Throughout the book his face is, apart from one panel of anger, entirely devoid of expression. Still waters and all that; but I think it also helps the reader to identify with a character if their face is an immobile blank canvas. I needed readers to empathise with him to some extent.
FPI: Was there also a slight element of homage in his appearance? I’m thinking particularly here of Agatha Christie’s great detective Poirot who is often mistaken for a Frenchmen and has to point out that no, he is actually Belgian, while Britten is told several times he ‘looks French’ but is actually from Ecuador.
HB: In all honesty, none whatsoever! The reason that people keep mistaking Britten’s nationality, aside from adding to a sense of isolation, was that during the early stages of working on the story my housemate at the time peered at my open sketchbook and said “is he supposed to be French?”
FPI: Haha, there you go, classic case of a book being interpreted differently depending on which other books and movies the reader has explored; we all see something slightly different in a book – which makes it all the more interesting, of course!
Turning to getting published for a moment, it isn’t often we see someone getting a full length graphic novel – especially one so beautifully painted and designed – bought by a major publisher on their first outing, let alone a publisher the size of Cape which is part of one of the world’s largest book publishers. How did you find yourself with them? Did you approach them, were they one of many you approached as you worked on the book or did they hear about it and approach you?
HB: The first few pages of B & B were part of my degree show at Brighton, and we invited a lot of professional types to our private view. And with that self-important air that’s an integral part of being at art school, I was surprised to find that not one person ‘discovered’ me or anyone else in my class. After six months of sulking over that and realising that I wasn’t cut out to be a freelance illustrator, I made it my new years resolution to see if any publishers were taking submissions for graphic novels and to see if they were interested in mine. I only wrote to two: Cape and Vertigo. Vertigo weren’t taking submissions for new graphic novels, but Cape were and that was that. Secretly I’m a bit ashamed at how easy it was, I don’t feel like I’ve done my time treading the streets with my portfolio! I think I was just at the right place at the right time.

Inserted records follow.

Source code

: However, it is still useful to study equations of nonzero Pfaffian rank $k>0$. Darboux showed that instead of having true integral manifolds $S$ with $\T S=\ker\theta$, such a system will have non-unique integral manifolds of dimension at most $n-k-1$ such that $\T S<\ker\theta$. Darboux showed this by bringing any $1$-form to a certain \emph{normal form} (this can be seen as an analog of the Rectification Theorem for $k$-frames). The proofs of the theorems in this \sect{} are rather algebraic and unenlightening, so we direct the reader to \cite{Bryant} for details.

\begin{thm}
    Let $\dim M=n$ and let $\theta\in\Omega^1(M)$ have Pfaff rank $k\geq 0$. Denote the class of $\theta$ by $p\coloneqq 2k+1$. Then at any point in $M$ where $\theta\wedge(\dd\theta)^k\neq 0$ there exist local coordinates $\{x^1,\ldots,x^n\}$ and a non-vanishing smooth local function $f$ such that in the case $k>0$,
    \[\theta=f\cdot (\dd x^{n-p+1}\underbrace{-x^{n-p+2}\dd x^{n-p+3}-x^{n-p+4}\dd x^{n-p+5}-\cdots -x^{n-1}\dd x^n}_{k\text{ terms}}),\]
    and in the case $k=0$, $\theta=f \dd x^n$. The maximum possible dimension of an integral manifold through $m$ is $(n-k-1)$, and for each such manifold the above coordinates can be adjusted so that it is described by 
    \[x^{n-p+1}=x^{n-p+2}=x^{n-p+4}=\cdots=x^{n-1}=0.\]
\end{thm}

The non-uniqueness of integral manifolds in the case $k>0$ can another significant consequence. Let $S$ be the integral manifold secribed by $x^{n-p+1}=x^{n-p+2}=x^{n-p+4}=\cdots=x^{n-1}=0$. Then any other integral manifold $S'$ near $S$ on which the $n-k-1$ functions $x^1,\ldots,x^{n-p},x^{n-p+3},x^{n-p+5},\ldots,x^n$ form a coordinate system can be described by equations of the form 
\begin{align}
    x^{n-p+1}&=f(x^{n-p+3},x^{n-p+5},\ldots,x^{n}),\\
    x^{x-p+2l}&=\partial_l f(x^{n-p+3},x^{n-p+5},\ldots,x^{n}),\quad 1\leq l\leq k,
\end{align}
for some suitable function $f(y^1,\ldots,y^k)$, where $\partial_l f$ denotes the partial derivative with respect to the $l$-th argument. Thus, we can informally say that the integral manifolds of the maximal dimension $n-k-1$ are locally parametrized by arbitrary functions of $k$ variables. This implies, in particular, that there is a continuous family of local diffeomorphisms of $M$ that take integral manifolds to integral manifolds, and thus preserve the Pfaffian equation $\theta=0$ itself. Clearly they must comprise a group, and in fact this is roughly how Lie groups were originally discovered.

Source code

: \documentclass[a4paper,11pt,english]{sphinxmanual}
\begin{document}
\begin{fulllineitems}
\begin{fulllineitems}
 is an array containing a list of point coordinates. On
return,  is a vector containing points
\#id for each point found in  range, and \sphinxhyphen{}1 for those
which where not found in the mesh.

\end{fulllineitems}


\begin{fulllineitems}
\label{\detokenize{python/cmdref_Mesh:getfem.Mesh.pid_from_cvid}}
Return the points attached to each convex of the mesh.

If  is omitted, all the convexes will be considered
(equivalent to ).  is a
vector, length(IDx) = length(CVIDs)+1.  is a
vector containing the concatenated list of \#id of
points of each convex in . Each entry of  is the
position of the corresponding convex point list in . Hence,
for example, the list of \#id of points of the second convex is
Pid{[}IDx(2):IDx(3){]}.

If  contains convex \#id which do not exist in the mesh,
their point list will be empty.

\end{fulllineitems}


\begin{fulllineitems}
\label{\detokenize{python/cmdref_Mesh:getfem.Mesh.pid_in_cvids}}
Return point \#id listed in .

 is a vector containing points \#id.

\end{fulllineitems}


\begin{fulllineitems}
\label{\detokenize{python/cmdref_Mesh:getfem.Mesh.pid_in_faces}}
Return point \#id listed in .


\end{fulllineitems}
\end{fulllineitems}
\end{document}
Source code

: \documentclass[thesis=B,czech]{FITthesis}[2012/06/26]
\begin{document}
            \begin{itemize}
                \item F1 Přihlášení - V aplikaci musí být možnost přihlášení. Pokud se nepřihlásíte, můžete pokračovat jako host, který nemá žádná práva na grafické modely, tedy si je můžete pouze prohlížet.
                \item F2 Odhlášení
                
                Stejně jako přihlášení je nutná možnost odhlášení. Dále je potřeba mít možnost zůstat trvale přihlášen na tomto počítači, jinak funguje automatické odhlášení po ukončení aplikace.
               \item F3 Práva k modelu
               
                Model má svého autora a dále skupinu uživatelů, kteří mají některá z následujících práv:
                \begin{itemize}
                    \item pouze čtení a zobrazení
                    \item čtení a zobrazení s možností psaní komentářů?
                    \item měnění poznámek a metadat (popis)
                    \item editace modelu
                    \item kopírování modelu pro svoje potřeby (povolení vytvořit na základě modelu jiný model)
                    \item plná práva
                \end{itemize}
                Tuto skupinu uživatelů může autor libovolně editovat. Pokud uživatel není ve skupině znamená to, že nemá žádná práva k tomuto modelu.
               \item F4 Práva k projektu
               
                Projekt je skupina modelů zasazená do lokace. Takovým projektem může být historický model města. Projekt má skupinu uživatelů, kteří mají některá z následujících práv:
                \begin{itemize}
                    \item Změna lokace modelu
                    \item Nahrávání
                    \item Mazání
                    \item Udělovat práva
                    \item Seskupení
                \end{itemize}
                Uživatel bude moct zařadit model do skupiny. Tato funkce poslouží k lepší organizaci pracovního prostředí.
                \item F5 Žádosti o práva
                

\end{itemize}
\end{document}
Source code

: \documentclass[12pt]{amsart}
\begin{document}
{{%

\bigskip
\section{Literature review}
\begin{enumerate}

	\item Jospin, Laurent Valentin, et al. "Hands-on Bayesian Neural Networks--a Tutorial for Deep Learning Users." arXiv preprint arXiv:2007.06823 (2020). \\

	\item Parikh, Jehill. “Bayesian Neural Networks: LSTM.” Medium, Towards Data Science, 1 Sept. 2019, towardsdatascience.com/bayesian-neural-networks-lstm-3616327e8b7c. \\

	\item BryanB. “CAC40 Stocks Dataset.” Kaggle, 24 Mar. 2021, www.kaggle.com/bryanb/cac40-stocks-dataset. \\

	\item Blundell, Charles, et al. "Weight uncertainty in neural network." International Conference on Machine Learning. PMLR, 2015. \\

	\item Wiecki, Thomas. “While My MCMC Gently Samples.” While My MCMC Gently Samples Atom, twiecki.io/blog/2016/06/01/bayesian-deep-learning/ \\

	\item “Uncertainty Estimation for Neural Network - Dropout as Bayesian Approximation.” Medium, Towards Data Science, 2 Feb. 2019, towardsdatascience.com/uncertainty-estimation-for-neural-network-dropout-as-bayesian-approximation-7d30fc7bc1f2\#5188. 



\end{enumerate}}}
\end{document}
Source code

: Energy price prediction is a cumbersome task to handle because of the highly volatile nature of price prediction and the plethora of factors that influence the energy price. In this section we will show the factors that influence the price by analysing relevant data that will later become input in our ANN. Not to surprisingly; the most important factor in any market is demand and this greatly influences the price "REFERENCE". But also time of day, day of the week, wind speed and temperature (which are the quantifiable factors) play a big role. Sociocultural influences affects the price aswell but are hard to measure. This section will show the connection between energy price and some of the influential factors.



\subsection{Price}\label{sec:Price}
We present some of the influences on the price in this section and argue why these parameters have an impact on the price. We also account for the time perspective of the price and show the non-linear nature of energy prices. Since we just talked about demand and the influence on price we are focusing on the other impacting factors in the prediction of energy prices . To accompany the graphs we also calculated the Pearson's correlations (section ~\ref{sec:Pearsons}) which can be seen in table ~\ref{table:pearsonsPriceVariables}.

FPI: How did you find working with Cape? Although they may not put out as many graphic novels as a comics publisher like DC I’ve always thought what they do put out is always top flight material – Joe Matt, Bryan Talbot, Posey Simmonds, Simone Lia et al – all very different from one another in style and content but all sharing a level of quality and usually with a fair bit of crossover appeal which makes them attractive to both comics readers and the more traditional bookstore browser. Its encouraging to see them publishing work from new creators like yourself.
HB: It certainly is, not least for other new creators who may be looking for a way in! It was heartening to be added to a list of such prestigious authors, but my god do I have some big shoes to fill – I feel as though I really have to prove myself.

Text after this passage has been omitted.